2013-03-08 18:00:50

by Oleg Nesterov

[permalink] [raw]
Subject: [PATCH -mm 0/3] coredump: signal_pending() checks and cleanups

Hello.

To remind, this replaces the previous series,

coredump-factor-out-the-setting-of-pf_dumpcore.patch
freezer-do-not-send-a-fake-signal-to-a-pf_dumpcore-thread.patch
coredump-make-wait_for_dump_helpers-freezable.patch

As Mandeep pointed out, 2/3 is not enough to make the coredump really
freezable.

By discussion with Mandeep, we simply accept the fact that the freezer
can truncate a core-dump, hopefully not a problem in practice.

2 and 3 become the "off-topic" cleanups but imho make sense anyway and
can help if we decide to make the coredumping freezable.

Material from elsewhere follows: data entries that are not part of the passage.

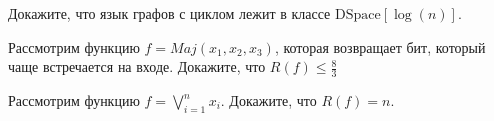 \begin{ptask}{43}
    Докажите, что язык графов с циклом лежит в классе $\mathrm{DSpace}[\log(n)]$.
\end{ptask}

\begin{ptask}{45}
    Рассмотрим функцию $f = Maj(x_1, x_2, x_3)$, которая возвращает бит, который чаще
    встречается на входе. Докажите, что $R(f) \le \frac{8}{3}$
\end{ptask}

\begin{ptask}{46}
    Рассмотрим функцию $f = \bigvee\limits_{i = 1}^{n} x_i$. Докажите, что $R(f) = n$.
\end{ptask}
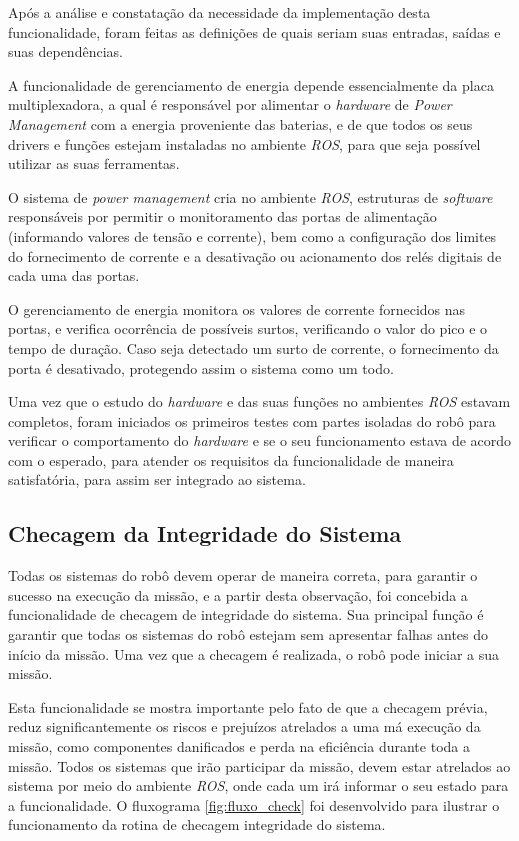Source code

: Após a análise e constatação da necessidade da implementação desta funcionalidade, foram feitas as definições de quais seriam suas entradas, saídas e suas dependências.

A funcionalidade de gerenciamento de energia depende essencialmente da placa multiplexadora, a qual é responsável por alimentar o \textit{hardware} de \textit{Power Management} com a energia proveniente das baterias, e de que todos os seus drivers e funções estejam instaladas no ambiente \textit{ROS}, para que seja possível utilizar as suas ferramentas.

O sistema de \textit{power management} cria no ambiente \textit{ROS}, estruturas de \textit{software} responsáveis por permitir o monitoramento das portas de alimentação (informando valores de tensão e corrente), bem como a configuração dos limites do fornecimento de corrente e a desativação ou acionamento dos relés digitais de cada uma das portas.

O gerenciamento de energia monitora os valores de corrente fornecidos nas portas, e verifica  ocorrência de possíveis surtos, verificando o valor do pico e o tempo de duração. Caso seja detectado um surto de corrente, o fornecimento da porta é desativado, protegendo assim o sistema como um todo.

Uma vez que o estudo do \textit{hardware} e das suas funções no ambientes \textit{ROS} estavam completos, foram iniciados os primeiros testes com partes isoladas do robô para verificar o comportamento do \textit{hardware} e se o seu funcionamento estava de acordo com o esperado, para atender os requisitos da funcionalidade de maneira satisfatória, para assim ser integrado ao sistema.


\subsection{Checagem da Integridade do Sistema}\label{sec:check_sis}
Todas os sistemas do robô devem operar de maneira correta, para garantir o sucesso na execução da missão, e a partir desta observação, foi concebida a funcionalidade de checagem de integridade do sistema. Sua principal função é garantir que todas os sistemas do robô estejam sem apresentar falhas antes do início da missão. Uma vez que a checagem é realizada, o robô pode iniciar a sua missão.

Esta funcionalidade se mostra importante pelo fato de que a checagem prévia, reduz significantemente os riscos e prejuízos atrelados a uma má execução da missão, como componentes danificados e perda na eficiência durante toda a missão. Todos os sistemas que irão participar da missão, devem estar atrelados ao sistema por meio do ambiente \textit{ROS}, onde cada um irá informar o seu estado para a funcionalidade. O fluxograma \ref{fig:fluxo_check} foi desenvolvido para ilustrar o funcionamento da rotina de checagem integridade do sistema.

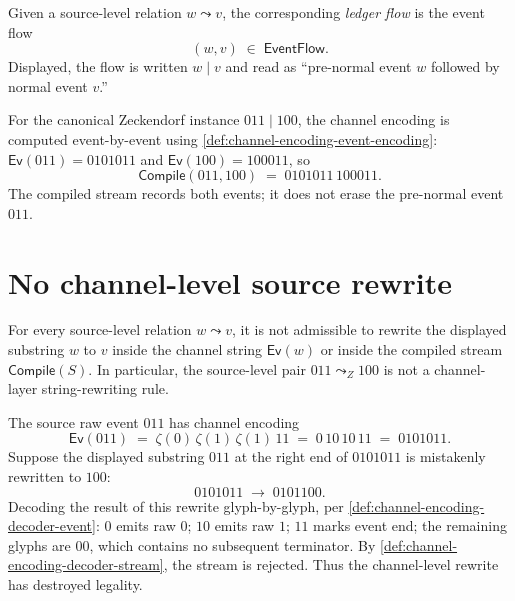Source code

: \begin{definition}
\label{def:source-channel-carry-ledger}
Given a source-level relation $w \leadsto v$, the corresponding \emph{ledger flow} is the event flow
$$
  (w, v) \;\in\; \mathsf{EventFlow}.
$$
Displayed, the flow is written $w \mid v$ and read as ``pre-normal event $w$ followed by normal event $v$.''

For the canonical Zeckendorf instance $011 \mid 100$, the channel encoding is computed event-by-event using \autoref{def:channel-encoding-event-encoding}: $\mathsf{Ev}(011) = 0101011$ and $\mathsf{Ev}(100) = 100011$, so
$$
  \mathsf{Compile}(011, 100) \;=\; 0101011\,100011.
$$
The compiled stream records both events; it does not erase the pre-normal event $011$.
\end{definition}

\section{No channel-level source rewrite}
\label{sec:source-channel-no-channel-rewrite}

\begin{principle}
\label{prin:source-channel-no-channel-rewrite}
For every source-level relation $w \leadsto v$, it is not admissible to rewrite the displayed substring $w$ to $v$ inside the channel string $\mathsf{Ev}(w)$ or inside the compiled stream $\mathsf{Compile}(S)$. In particular, the source-level pair $011 \leadsto_{Z} 100$ is not a channel-layer string-rewriting rule.
\end{principle}

\begin{example}
\label{ex:source-channel-rewrite-breaks-legality}
The source raw event $011$ has channel encoding
$$
  \mathsf{Ev}(011)
  \;=\; \zeta(0)\,\zeta(1)\,\zeta(1)\,11
  \;=\; 0\,10\,10\,11
  \;=\; 0101011.
$$
Suppose the displayed substring $011$ at the right end of $0101011$ is mistakenly rewritten to $100$:
$$
  0101011 \;\longrightarrow\; 0101100.
$$
Decoding the result of this rewrite glyph-by-glyph, per \autoref{def:channel-encoding-decoder-event}: $0$ emits raw $0$; $10$ emits raw $1$; $11$ marks event end; the remaining glyphs are $00$, which contains no subsequent terminator. By \autoref{def:channel-encoding-decoder-stream}, the stream is rejected. Thus the channel-level rewrite has destroyed legality.
\end{example}

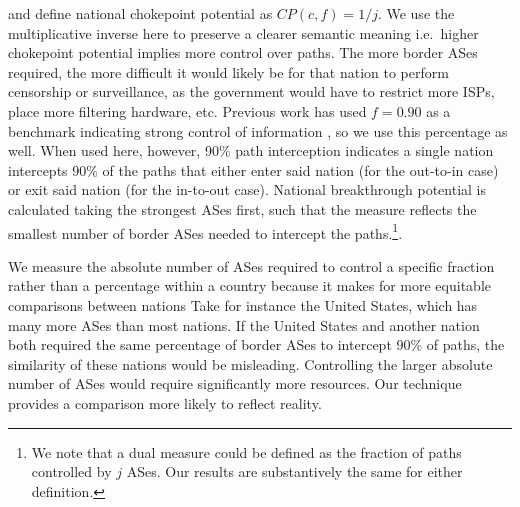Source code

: and define national chokepoint potential as $CP(c,f) = 1/j$. We use the
multiplicative inverse here to preserve a clearer semantic meaning i.e.\ higher
chokepoint potential implies more control over paths. The more border ASes
required, the more difficult it would likely be for that nation to perform
censorship or surveillance, as the government would have to restrict more ISPs,
place more filtering hardware, etc. 
Previous work has used $f=0.90$ as a benchmark indicating strong control of information
\cite{throats}, so we use this percentage as well. When used here, however,
90\% path interception indicates a single nation intercepts 90\% of the paths
that either enter said nation (for the out-to-in case) or exit said nation (for
the in-to-out case). National breakthrough potential is calculated taking the
strongest ASes first, such that the measure reflects the smallest number of
border ASes needed to intercept the paths.\footnote{We note that a dual measure
could be defined as the fraction of paths controlled by $j$ ASes. Our results
are substantively the same for either definition.}. 

We measure the absolute number of ASes required to control a specific
fraction rather than a percentage within a country because it makes for more
equitable comparisons between nations
Take for instance the United States, which has many more ASes than
most nations. If the United States and another nation both required the same
percentage of border ASes to intercept 90\% of paths, the similarity of these
nations would be misleading. Controlling the larger absolute number of ASes
would require significantly more resources. Our technique provides a comparison more likely to
reflect reality. 
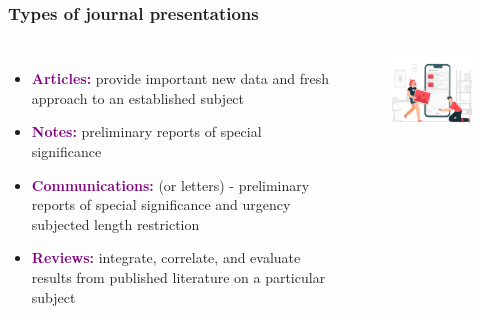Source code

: \documentclass[newPxFont,sthlmFooter]{beamer}
\newcommand{\fs}{\footnotesize}
\begin{document}
  \begin{frame}\frametitle{Types of journal presentations}
    \begin{columns}[T,onlytextwidth]
    \begin{itemize}
      \fs
      \item \textcolor{purple}{\bf Articles:} provide important new data and fresh approach to an established subject
      \item \textcolor{purple}{\bf Notes:} preliminary reports of special significance
      \item \textcolor{purple}{\bf Communications:} (or letters) - preliminary reports of special significance and urgency subjected length restriction
      \item \textcolor{purple}{\bf Reviews:} integrate, correlate, and evaluate results from published literature on a particular subject
    \end{itemize}
          \vspace{0.5cm}
    \begin{figure}
      \centering
      \includegraphics[width=2in]{figs/art} 
    \end{figure}
    \end{columns}
  \end{frame}
  
\end{document}
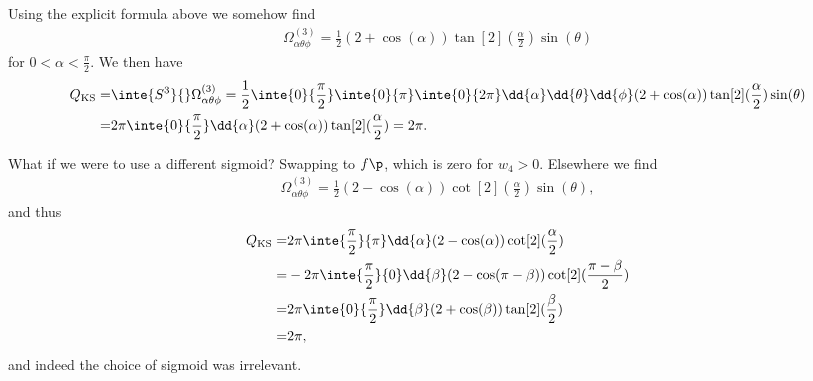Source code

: Using the explicit formula above we somehow find
\begin{align*}
	\Omega^{(3)}_{\alpha\theta\phi} = \frac{1}{2}(2 + \cos(\alpha))\tan[2](\frac{\alpha}{2})\sin(\theta)
\end{align*}
for $0 < \alpha < \frac{\pi}{2}$. We then have
\begin{align*}
	Q_{\text{KS}} =& \inte{S^{3}}{}\Omega^{(3)}_{\alpha\theta\phi} = \frac{1}{2}\inte{0}{\frac{\pi}{2}}\inte{0}{\pi}\inte{0}{2\pi}\dd{\alpha}\dd{\theta}\dd{\phi}(2 + \cos(\alpha))\tan[2](\frac{\alpha}{2})\sin(\theta) \\
	              =& 2\pi\inte{0}{\frac{\pi}{2}}\dd{\alpha}(2 + \cos(\alpha))\tan[2](\frac{\alpha}{2}) = 2\pi.
\end{align*}

What if we were to use a different sigmoid? Swapping to $f\p$, which is zero for $w_{4} > 0$. Elsewhere we find
\begin{align*}
	\Omega^{(3)}_{\alpha\theta\phi} = \frac{1}{2}(2 - \cos(\alpha))\cot[2](\frac{\alpha}{2})\sin(\theta),
\end{align*}
and thus
\begin{align*}
	Q_{\text{KS}} =& 2\pi\inte{\frac{\pi}{2}}{\pi}\dd{\alpha}(2 - \cos(\alpha))\cot[2](\frac{\alpha}{2}) \\
	              =& -2\pi\inte{\frac{\pi}{2}}{0}\dd{\beta}(2 - \cos(\pi - \beta))\cot[2](\frac{\pi - \beta}{2}) \\
	              =& 2\pi\inte{0}{\frac{\pi}{2}}\dd{\beta}(2 + \cos(\beta))\tan[2](\frac{\beta}{2}) \\
	              =& 2\pi,
\end{align*}
and indeed the choice of sigmoid was irrelevant.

Mandeep, I didn't dare to keep your ack on 3/3, the patch was updated
a bit (s/freezable/interruptible + comments), I hope you can ack v2 too.
And of course I hope you will review 1 and 2 as well.

Oleg.


2013-03-08 18:01:09

by Oleg Nesterov

[permalink] [raw]
Subject: [PATCH 1/3] coredump: introduce dump_interrupted()

By discussion with Mandeep Singh Baines <[email protected]>.

Change dump_write(), dump_seek() and do_coredump() to check
signal_pending() and abort if it is true.

We add the new trivial helper, dump_interrupted(), to document that
this probably needs more work and to simplify the potential freezer
changes. Perhaps it will have more callers.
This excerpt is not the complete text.